Plastik kemasan bekas pakai sekalipun jika dikelola masih dapat digunakan kembali menjadi produk lainnya, kemudian setelah dipakai dapat didaur ulang.

“Pemerintah pun bisa menggandeng swasta untuk fokus dalam pengelolaan sampah dalam negeri mulai dari pemilahan sampah sejak awal di tingkat rumah tangga sehingga dapat menaikkan tingkat daur ulang plastik dan tidak berakhir di TPA dan lingkungan menjadi lebih bersih," ungkap Edi.

Senada dengan Edi Rivai, Ketua Asosiasi Daur Ulang Plastik Indonesia (Adupi) Christine Halim menyatakan, kebijakan penarikan cukai untuk kemasan plastik justru akan merugikan industri daur ulang.

Pengenaan cukai pada kemasan plastik, menurutnya juga akan berdampak pada peningkatan harga sampah plastik. Akibatnya, ada sekitar 300 lebih pelaku Industri daur ulang yang tergabung dalam ADUPI terancam menutup usahanya karena tidak dapat bersaing dikarenakan cost yang dikeluarkan sudah tidak sesuai.

Pungutan cukai tersebut akan memperlemah kemajuan industri plastik dan daur ulang plastik hingga industri pendukungnya. Hal tersebut sangat kontra produktif terhadap usaha Pemerintah dalam mendukung pertumbuhan industri manufaktur dan menghambat pertumbuhan ekonomi nasional.

“Dengan adanya pungutan cukai terhadap semua produk yang menggunaan kemasan plastik oleh Menteri Keuangan, akan dapat mematikan usaha plastik dan daur ulang plastik,” ujar Christine.

Sementara itu, terkait isu maraknya impor sampah dari negara-negara maju seperti Amerika dan Eropa, pada hari Senin 30 april 2018 lalu digelar rapat bersama di Kementerian Industri dengan pengusaha daur ulang plastik terkait menyikapi importasi sampah plastik yang terakhir ini meningkat dan banyaknya permintaan izin baru dau ulang plastik dgn menggunakan bahan baku sampah impor.

Pihak ADUPI menyampaikan bahwa saat ini Indonesia merupakan salah satu negara tujuan impor sampah tersebut.
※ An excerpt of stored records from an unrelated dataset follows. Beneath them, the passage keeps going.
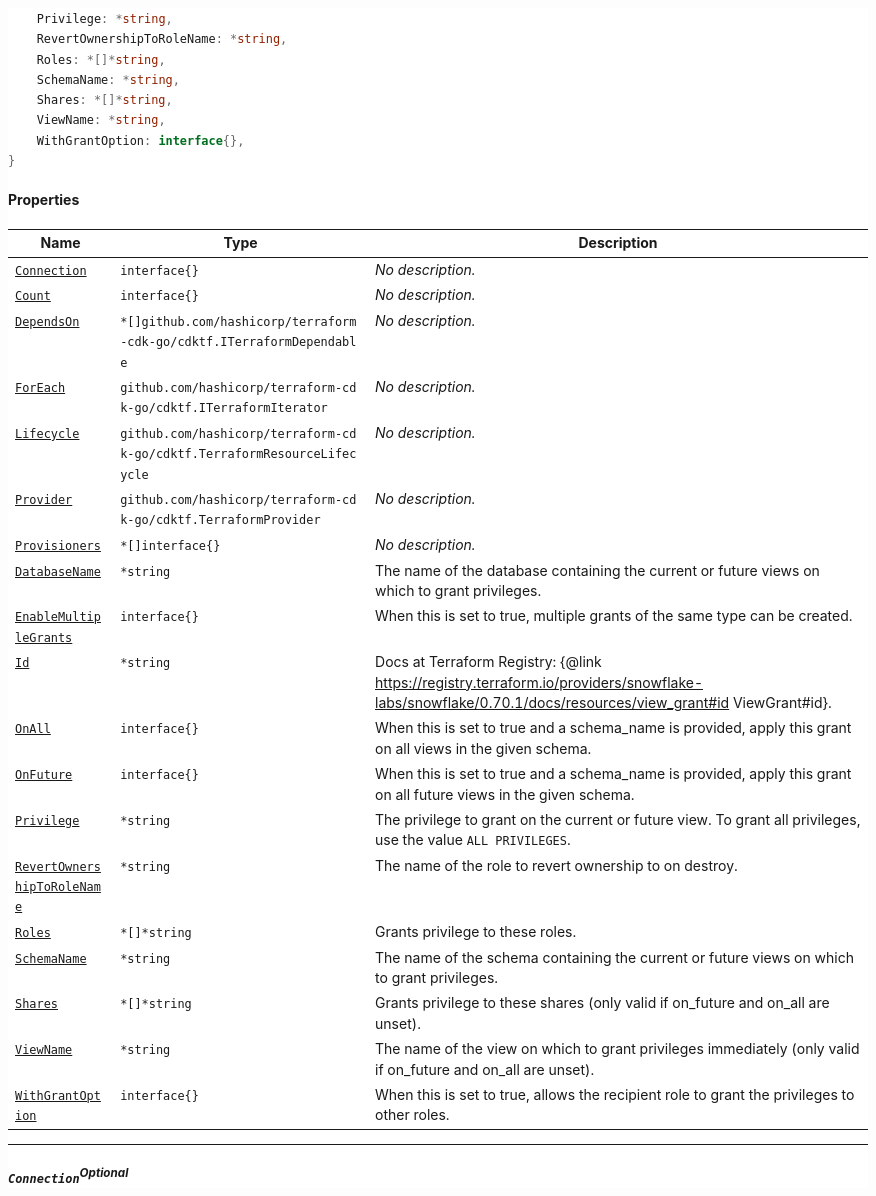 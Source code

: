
 ```go
	Privilege: *string,
	RevertOwnershipToRoleName: *string,
	Roles: *[]*string,
	SchemaName: *string,
	Shares: *[]*string,
	ViewName: *string,
	WithGrantOption: interface{},
}
```

#### Properties <a name="Properties" id="Properties"></a>

| **Name** | **Type** | **Description** |
| --- | --- | --- |
| <code><a href="#@cdktf/provider-snowflake.viewGrant.ViewGrantConfig.property.connection">Connection</a></code> | <code>interface{}</code> | *No description.* |
| <code><a href="#@cdktf/provider-snowflake.viewGrant.ViewGrantConfig.property.count">Count</a></code> | <code>interface{}</code> | *No description.* |
| <code><a href="#@cdktf/provider-snowflake.viewGrant.ViewGrantConfig.property.dependsOn">DependsOn</a></code> | <code>*[]github.com/hashicorp/terraform-cdk-go/cdktf.ITerraformDependable</code> | *No description.* |
| <code><a href="#@cdktf/provider-snowflake.viewGrant.ViewGrantConfig.property.forEach">ForEach</a></code> | <code>github.com/hashicorp/terraform-cdk-go/cdktf.ITerraformIterator</code> | *No description.* |
| <code><a href="#@cdktf/provider-snowflake.viewGrant.ViewGrantConfig.property.lifecycle">Lifecycle</a></code> | <code>github.com/hashicorp/terraform-cdk-go/cdktf.TerraformResourceLifecycle</code> | *No description.* |
| <code><a href="#@cdktf/provider-snowflake.viewGrant.ViewGrantConfig.property.provider">Provider</a></code> | <code>github.com/hashicorp/terraform-cdk-go/cdktf.TerraformProvider</code> | *No description.* |
| <code><a href="#@cdktf/provider-snowflake.viewGrant.ViewGrantConfig.property.provisioners">Provisioners</a></code> | <code>*[]interface{}</code> | *No description.* |
| <code><a href="#@cdktf/provider-snowflake.viewGrant.ViewGrantConfig.property.databaseName">DatabaseName</a></code> | <code>*string</code> | The name of the database containing the current or future views on which to grant privileges. |
| <code><a href="#@cdktf/provider-snowflake.viewGrant.ViewGrantConfig.property.enableMultipleGrants">EnableMultipleGrants</a></code> | <code>interface{}</code> | When this is set to true, multiple grants of the same type can be created. |
| <code><a href="#@cdktf/provider-snowflake.viewGrant.ViewGrantConfig.property.id">Id</a></code> | <code>*string</code> | Docs at Terraform Registry: {@link https://registry.terraform.io/providers/snowflake-labs/snowflake/0.70.1/docs/resources/view_grant#id ViewGrant#id}. |
| <code><a href="#@cdktf/provider-snowflake.viewGrant.ViewGrantConfig.property.onAll">OnAll</a></code> | <code>interface{}</code> | When this is set to true and a schema_name is provided, apply this grant on all views in the given schema. |
| <code><a href="#@cdktf/provider-snowflake.viewGrant.ViewGrantConfig.property.onFuture">OnFuture</a></code> | <code>interface{}</code> | When this is set to true and a schema_name is provided, apply this grant on all future views in the given schema. |
| <code><a href="#@cdktf/provider-snowflake.viewGrant.ViewGrantConfig.property.privilege">Privilege</a></code> | <code>*string</code> | The privilege to grant on the current or future view. To grant all privileges, use the value `ALL PRIVILEGES`. |
| <code><a href="#@cdktf/provider-snowflake.viewGrant.ViewGrantConfig.property.revertOwnershipToRoleName">RevertOwnershipToRoleName</a></code> | <code>*string</code> | The name of the role to revert ownership to on destroy. |
| <code><a href="#@cdktf/provider-snowflake.viewGrant.ViewGrantConfig.property.roles">Roles</a></code> | <code>*[]*string</code> | Grants privilege to these roles. |
| <code><a href="#@cdktf/provider-snowflake.viewGrant.ViewGrantConfig.property.schemaName">SchemaName</a></code> | <code>*string</code> | The name of the schema containing the current or future views on which to grant privileges. |
| <code><a href="#@cdktf/provider-snowflake.viewGrant.ViewGrantConfig.property.shares">Shares</a></code> | <code>*[]*string</code> | Grants privilege to these shares (only valid if on_future and on_all are unset). |
| <code><a href="#@cdktf/provider-snowflake.viewGrant.ViewGrantConfig.property.viewName">ViewName</a></code> | <code>*string</code> | The name of the view on which to grant privileges immediately (only valid if on_future and on_all are unset). |
| <code><a href="#@cdktf/provider-snowflake.viewGrant.ViewGrantConfig.property.withGrantOption">WithGrantOption</a></code> | <code>interface{}</code> | When this is set to true, allows the recipient role to grant the privileges to other roles. |

---

##### `Connection`<sup>Optional</sup> <a name="Connection" id="@cdktf/provider-snowflake.viewGrant.ViewGrantConfig.property.connection"></a>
“Negara maju tersebut mencari alternatif negara lain yang bersedia menampung limbah mereka, diantaranya negara berkembang seperti Taiwan, Indonesia, Vietnam, Malaysia, Filiphina dan Birma sebagai alternatif sasaran impor pengganti China” ujar Christine Halim ketua ADUPI.

Christine juga menyampaikan, jika ini dibiarkan terjadi maka indonesia bakal jadi pengimpor sampah plastik terbesar di dunia dan bisa berdampak sampah lokal tidak terkelola dengan baik.

Selain ADUPI, INAPlast juga berharap pemerintah dapat meninjau ulang kebijakan ini. Karena kondisi ini akan mengurangi minat industri daur ulang lokal menggunakan sampah plastik lokal yang akan berdampak menambah jumlah sampah yang tidak terkelola.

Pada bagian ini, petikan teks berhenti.